# Help, possible puppy mill/byb



## MSmaltese (Oct 29, 2013)

In my search for a maltese puppy I came across an online "breeder" ... Long story short, I THINK she may be a puppy mill breeder due to the facts and info she gave me about the puppies not matching the info I found about her puppies through other online sources. So this is my question: if I suspect this breeder is lying and running a small puppy mill, can I report her or do I have to have hard facts to do that legally?


----------



## Sylie (Apr 4, 2011)

I don't know for sure, but I think that there is no law against running a puppy mill, or brokering dogs, or being a bad back yard breeder. All you can do is steer clear and look for a reputable breeder.
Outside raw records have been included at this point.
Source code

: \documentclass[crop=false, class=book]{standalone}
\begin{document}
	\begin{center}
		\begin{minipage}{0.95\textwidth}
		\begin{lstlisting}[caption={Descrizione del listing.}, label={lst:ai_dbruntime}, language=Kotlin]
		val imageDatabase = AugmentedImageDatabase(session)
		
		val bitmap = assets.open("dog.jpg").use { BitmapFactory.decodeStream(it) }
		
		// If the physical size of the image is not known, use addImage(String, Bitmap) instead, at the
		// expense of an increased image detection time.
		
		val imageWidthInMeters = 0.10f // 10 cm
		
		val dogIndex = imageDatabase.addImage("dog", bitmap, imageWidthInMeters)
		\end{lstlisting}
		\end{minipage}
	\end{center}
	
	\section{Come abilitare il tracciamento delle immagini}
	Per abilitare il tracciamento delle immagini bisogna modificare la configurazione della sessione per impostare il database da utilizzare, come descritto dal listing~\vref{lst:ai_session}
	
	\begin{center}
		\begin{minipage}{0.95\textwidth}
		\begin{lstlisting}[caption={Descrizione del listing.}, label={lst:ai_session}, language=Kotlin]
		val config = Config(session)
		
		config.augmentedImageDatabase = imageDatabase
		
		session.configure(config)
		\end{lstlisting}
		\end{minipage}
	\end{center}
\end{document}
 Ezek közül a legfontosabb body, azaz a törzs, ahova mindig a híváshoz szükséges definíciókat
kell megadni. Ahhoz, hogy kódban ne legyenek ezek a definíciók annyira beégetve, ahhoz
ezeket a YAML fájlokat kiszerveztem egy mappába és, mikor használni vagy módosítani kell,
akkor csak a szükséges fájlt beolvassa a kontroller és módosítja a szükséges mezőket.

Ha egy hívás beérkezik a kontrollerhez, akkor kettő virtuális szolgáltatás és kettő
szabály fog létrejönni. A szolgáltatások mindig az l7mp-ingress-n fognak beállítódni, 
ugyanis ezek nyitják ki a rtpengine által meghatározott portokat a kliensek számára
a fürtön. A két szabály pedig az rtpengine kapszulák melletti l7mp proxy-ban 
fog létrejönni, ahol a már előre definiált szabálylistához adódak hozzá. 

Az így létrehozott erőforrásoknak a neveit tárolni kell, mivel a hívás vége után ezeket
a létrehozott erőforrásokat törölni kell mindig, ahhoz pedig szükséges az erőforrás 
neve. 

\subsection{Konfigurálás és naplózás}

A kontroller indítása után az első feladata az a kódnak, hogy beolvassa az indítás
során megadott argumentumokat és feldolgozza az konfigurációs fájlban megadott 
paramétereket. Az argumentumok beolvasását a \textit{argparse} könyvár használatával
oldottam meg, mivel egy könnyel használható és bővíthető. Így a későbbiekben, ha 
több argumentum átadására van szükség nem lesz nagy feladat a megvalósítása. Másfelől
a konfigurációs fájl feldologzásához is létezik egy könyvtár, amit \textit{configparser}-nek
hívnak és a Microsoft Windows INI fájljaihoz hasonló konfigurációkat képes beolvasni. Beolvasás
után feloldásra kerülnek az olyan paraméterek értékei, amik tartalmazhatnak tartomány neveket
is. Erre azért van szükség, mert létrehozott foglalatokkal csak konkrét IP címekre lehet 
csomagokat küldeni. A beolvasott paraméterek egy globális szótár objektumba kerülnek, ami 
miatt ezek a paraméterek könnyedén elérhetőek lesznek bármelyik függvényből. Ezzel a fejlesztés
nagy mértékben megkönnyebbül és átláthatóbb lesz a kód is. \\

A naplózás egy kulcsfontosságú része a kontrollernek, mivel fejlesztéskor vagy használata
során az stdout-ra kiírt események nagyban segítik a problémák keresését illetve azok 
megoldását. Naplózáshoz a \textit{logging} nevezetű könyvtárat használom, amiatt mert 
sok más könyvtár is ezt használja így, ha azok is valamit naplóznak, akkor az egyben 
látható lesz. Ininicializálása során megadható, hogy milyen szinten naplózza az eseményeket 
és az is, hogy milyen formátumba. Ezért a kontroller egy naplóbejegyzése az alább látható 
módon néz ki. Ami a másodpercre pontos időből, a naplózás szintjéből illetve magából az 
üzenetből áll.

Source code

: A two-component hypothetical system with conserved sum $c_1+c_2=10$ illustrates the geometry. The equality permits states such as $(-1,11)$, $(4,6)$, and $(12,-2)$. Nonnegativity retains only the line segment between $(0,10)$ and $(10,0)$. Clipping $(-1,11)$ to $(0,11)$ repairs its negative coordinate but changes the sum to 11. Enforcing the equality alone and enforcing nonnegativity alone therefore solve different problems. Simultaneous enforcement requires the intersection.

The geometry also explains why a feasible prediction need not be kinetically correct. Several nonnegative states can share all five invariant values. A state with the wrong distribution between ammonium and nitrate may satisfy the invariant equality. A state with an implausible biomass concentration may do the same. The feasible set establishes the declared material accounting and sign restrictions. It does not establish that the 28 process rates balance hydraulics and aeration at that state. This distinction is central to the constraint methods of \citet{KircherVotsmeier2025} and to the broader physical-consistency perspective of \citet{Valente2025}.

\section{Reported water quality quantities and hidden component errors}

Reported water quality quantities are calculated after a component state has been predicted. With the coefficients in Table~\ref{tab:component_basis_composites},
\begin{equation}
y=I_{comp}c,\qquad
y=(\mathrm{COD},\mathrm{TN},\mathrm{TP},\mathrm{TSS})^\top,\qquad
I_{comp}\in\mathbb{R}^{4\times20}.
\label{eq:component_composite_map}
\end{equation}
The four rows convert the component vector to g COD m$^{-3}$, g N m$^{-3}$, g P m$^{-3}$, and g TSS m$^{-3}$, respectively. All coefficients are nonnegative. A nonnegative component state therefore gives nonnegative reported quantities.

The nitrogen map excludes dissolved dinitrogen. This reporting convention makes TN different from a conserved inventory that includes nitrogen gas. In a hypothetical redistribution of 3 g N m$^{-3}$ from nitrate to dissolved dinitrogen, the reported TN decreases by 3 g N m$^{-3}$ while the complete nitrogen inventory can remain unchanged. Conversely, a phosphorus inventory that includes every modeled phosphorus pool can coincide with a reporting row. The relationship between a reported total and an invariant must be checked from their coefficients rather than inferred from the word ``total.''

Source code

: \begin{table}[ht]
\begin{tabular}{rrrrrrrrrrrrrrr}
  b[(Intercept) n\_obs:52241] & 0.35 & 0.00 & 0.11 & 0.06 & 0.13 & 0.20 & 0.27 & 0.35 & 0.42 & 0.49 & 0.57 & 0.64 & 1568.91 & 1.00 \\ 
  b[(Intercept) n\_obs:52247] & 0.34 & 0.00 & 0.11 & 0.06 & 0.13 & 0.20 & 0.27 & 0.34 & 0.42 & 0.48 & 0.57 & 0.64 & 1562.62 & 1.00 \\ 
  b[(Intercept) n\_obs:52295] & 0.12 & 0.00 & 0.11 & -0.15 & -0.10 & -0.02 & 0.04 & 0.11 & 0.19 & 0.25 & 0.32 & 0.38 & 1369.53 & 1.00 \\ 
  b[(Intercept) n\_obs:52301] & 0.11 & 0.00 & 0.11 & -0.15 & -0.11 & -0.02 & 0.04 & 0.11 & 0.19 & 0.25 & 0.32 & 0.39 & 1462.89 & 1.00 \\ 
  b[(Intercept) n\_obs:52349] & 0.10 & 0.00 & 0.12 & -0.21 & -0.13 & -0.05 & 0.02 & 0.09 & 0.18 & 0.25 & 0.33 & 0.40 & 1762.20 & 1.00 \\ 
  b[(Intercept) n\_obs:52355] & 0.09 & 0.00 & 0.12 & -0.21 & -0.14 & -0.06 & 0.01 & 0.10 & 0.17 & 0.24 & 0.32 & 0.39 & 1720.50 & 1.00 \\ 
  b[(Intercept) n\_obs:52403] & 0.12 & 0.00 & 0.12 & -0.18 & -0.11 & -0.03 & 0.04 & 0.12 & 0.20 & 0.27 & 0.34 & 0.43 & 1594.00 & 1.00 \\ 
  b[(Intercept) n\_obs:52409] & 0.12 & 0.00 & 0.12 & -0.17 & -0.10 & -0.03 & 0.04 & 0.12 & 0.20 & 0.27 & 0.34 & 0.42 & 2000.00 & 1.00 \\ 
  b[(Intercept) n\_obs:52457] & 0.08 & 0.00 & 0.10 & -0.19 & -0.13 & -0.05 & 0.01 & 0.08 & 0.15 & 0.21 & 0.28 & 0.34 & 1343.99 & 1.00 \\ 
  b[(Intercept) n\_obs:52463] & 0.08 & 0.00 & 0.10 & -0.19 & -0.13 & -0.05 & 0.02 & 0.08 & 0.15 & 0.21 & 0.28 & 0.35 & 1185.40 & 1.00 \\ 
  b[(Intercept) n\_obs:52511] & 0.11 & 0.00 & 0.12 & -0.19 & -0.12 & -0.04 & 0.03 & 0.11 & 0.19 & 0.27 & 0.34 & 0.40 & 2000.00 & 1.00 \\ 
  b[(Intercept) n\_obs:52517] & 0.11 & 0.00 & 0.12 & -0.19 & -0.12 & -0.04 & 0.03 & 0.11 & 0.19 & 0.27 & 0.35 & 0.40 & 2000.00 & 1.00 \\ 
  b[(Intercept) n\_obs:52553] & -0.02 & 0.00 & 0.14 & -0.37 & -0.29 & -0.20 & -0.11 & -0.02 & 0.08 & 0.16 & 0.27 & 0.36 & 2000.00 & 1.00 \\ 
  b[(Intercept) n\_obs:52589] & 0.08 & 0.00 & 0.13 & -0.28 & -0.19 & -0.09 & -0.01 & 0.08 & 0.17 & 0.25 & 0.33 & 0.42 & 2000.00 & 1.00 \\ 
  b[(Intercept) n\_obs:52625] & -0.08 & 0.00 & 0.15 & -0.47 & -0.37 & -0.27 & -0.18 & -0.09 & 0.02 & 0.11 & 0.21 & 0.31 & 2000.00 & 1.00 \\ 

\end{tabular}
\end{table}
We will be ever so happy to help.

Most large breeders protect themselves by being licensed. That gives a false sense of security to the unwitting. The well informed know that being licensed by the Dept. of Agriculture is a red flag, not a protection.


----------



## mdbflorida (Feb 28, 2013)

I agree I don't think you can unless you have proof and can report abuse. The only way to stop this is not to support them in purchasing a puppy. If the money dries up they will find something else to sell.


----------



## Leila'sMommy (Oct 20, 2012)

I wish puppy mills were illegal period. 


Sent from Petguide.com Free App


----------



## IzzysBellasMom (Jan 16, 2013)

I found out locally that unless the animals are being abused, or not being provided water and food (and it does not have to be clean water), there's nothing they will do. We have a BYB of maltese and the police investigated and she didn't even have to provide baths or hair cuts, all they checked for was abuse, water and food.


----------